Goal of the exercise: Your task is to print every entry below exactly as given.

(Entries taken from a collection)
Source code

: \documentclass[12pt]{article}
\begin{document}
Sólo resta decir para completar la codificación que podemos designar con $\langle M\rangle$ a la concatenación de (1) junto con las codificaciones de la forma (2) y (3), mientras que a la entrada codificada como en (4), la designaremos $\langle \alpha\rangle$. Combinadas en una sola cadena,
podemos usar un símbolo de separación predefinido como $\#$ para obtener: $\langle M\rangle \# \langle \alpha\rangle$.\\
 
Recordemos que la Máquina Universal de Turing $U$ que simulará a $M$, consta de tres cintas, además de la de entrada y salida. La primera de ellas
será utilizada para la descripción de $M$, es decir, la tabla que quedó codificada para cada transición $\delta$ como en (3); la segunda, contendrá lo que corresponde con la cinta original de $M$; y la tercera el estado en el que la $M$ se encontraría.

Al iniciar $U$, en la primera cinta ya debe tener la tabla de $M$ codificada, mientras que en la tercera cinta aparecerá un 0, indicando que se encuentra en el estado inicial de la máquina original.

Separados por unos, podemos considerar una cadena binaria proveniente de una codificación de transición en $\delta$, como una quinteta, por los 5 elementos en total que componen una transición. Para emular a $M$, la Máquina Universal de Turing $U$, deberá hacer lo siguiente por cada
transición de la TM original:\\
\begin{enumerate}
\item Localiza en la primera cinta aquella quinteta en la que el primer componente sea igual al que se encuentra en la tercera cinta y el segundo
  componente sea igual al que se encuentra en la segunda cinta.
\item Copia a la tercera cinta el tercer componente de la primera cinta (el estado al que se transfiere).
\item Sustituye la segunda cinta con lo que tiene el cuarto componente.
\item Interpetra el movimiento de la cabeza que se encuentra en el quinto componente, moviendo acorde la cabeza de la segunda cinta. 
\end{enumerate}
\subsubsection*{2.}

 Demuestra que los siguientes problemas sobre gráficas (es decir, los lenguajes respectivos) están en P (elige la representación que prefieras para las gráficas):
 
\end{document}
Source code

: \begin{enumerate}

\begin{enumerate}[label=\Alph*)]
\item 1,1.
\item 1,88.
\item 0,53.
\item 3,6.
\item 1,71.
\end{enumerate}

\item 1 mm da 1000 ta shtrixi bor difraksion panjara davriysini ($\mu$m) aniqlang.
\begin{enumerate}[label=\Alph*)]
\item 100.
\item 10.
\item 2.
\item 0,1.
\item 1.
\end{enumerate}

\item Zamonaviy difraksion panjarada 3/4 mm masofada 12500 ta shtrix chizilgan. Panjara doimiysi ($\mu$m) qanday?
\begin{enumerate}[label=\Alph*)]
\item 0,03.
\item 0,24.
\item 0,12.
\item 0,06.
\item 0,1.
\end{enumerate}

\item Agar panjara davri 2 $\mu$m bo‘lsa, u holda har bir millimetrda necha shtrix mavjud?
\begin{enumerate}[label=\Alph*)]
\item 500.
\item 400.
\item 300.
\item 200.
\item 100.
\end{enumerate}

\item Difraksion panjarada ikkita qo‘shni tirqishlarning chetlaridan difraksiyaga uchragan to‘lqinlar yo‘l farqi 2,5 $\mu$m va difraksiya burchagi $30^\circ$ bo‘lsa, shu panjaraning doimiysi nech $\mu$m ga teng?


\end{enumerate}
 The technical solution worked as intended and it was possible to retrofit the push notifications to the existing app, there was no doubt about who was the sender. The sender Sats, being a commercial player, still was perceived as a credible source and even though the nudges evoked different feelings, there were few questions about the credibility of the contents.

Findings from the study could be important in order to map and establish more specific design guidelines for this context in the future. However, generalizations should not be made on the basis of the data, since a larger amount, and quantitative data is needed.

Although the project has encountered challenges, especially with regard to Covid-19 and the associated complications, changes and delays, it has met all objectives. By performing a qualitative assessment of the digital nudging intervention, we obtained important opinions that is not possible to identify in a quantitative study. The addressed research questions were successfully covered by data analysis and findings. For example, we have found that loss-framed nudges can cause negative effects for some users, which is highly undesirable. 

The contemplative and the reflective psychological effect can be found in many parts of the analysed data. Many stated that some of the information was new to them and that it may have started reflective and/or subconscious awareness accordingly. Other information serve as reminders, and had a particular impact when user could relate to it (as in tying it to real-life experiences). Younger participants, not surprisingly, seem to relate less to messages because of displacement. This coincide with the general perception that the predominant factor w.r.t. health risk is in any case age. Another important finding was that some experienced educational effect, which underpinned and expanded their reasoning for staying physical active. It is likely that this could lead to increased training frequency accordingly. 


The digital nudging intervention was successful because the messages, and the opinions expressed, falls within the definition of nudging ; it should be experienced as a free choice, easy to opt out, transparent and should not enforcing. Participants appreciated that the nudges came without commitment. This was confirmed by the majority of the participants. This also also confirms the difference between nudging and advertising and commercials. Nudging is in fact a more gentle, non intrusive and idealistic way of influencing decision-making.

Completed task:
Source code

: \documentclass[12pt]{article}
\begin{document}
Sólo resta decir para completar la codificación que podemos designar con $\langle M\rangle$ a la concatenación de (1) junto con las codificaciones de la forma (2) y (3), mientras que a la entrada codificada como en (4), la designaremos $\langle \alpha\rangle$. Combinadas en una sola cadena,
podemos usar un símbolo de separación predefinido como $\#$ para obtener: $\langle M\rangle \# \langle \alpha\rangle$.\\
 
Recordemos que la Máquina Universal de Turing $U$ que simulará a $M$, consta de tres cintas, además de la de entrada y salida. La primera de ellas
será utilizada para la descripción de $M$, es decir, la tabla que quedó codificada para cada transición $\delta$ como en (3); la segunda, contendrá lo que corresponde con la cinta original de $M$; y la tercera el estado en el que la $M$ se encontraría.

Al iniciar $U$, en la primera cinta ya debe tener la tabla de $M$ codificada, mientras que en la tercera cinta aparecerá un 0, indicando que se encuentra en el estado inicial de la máquina original.

Separados por unos, podemos considerar una cadena binaria proveniente de una codificación de transición en $\delta$, como una quinteta, por los 5 elementos en total que componen una transición. Para emular a $M$, la Máquina Universal de Turing $U$, deberá hacer lo siguiente por cada
transición de la TM original:\\
\begin{enumerate}
\item Localiza en la primera cinta aquella quinteta en la que el primer componente sea igual al que se encuentra en la tercera cinta y el segundo
  componente sea igual al que se encuentra en la segunda cinta.
\item Copia a la tercera cinta el tercer componente de la primera cinta (el estado al que se transfiere).
\item Sustituye la segunda cinta con lo que tiene el cuarto componente.
\item Interpetra el movimiento de la cabeza que se encuentra en el quinto componente, moviendo acorde la cabeza de la segunda cinta. 
\end{enumerate}
\subsubsection*{2.}

 Demuestra que los siguientes problemas sobre gráficas (es decir, los lenguajes respectivos) están en P (elige la representación que prefieras para las gráficas):
 
\end{document}
Source code

: \begin{enumerate}

\begin{enumerate}[label=\Alph*)]
\item 1,1.
\item 1,88.
\item 0,53.
\item 3,6.
\item 1,71.
\end{enumerate}

\item 1 mm da 1000 ta shtrixi bor difraksion panjara davriysini ($\mu$m) aniqlang.
\begin{enumerate}[label=\Alph*)]
\item 100.
\item 10.
\item 2.
\item 0,1.
\item 1.
\end{enumerate}

\item Zamonaviy difraksion panjarada 3/4 mm masofada 12500 ta shtrix chizilgan. Panjara doimiysi ($\mu$m) qanday?
\begin{enumerate}[label=\Alph*)]
\item 0,03.
\item 0,24.
\item 0,12.
\item 0,06.
\item 0,1.
\end{enumerate}

\item Agar panjara davri 2 $\mu$m bo‘lsa, u holda har bir millimetrda necha shtrix mavjud?
\begin{enumerate}[label=\Alph*)]
\item 500.
\item 400.
\item 300.
\item 200.
\item 100.
\end{enumerate}

\item Difraksion panjarada ikkita qo‘shni tirqishlarning chetlaridan difraksiyaga uchragan to‘lqinlar yo‘l farqi 2,5 $\mu$m va difraksiya burchagi $30^\circ$ bo‘lsa, shu panjaraning doimiysi nech $\mu$m ga teng?


\end{enumerate}
 The technical solution worked as intended and it was possible to retrofit the push notifications to the existing app, there was no doubt about who was the sender. The sender Sats, being a commercial player, still was perceived as a credible source and even though the nudges evoked different feelings, there were few questions about the credibility of the contents.

Findings from the study could be important in order to map and establish more specific design guidelines for this context in the future. However, generalizations should not be made on the basis of the data, since a larger amount, and quantitative data is needed.

Although the project has encountered challenges, especially with regard to Covid-19 and the associated complications, changes and delays, it has met all objectives. By performing a qualitative assessment of the digital nudging intervention, we obtained important opinions that is not possible to identify in a quantitative study. The addressed research questions were successfully covered by data analysis and findings. For example, we have found that loss-framed nudges can cause negative effects for some users, which is highly undesirable. 

The contemplative and the reflective psychological effect can be found in many parts of the analysed data. Many stated that some of the information was new to them and that it may have started reflective and/or subconscious awareness accordingly. Other information serve as reminders, and had a particular impact when user could relate to it (as in tying it to real-life experiences). Younger participants, not surprisingly, seem to relate less to messages because of displacement. This coincide with the general perception that the predominant factor w.r.t. health risk is in any case age. Another important finding was that some experienced educational effect, which underpinned and expanded their reasoning for staying physical active. It is likely that this could lead to increased training frequency accordingly. 


The digital nudging intervention was successful because the messages, and the opinions expressed, falls within the definition of nudging ; it should be experienced as a free choice, easy to opt out, transparent and should not enforcing. Participants appreciated that the nudges came without commitment. This was confirmed by the majority of the participants. This also also confirms the difference between nudging and advertising and commercials. Nudging is in fact a more gentle, non intrusive and idealistic way of influencing decision-making.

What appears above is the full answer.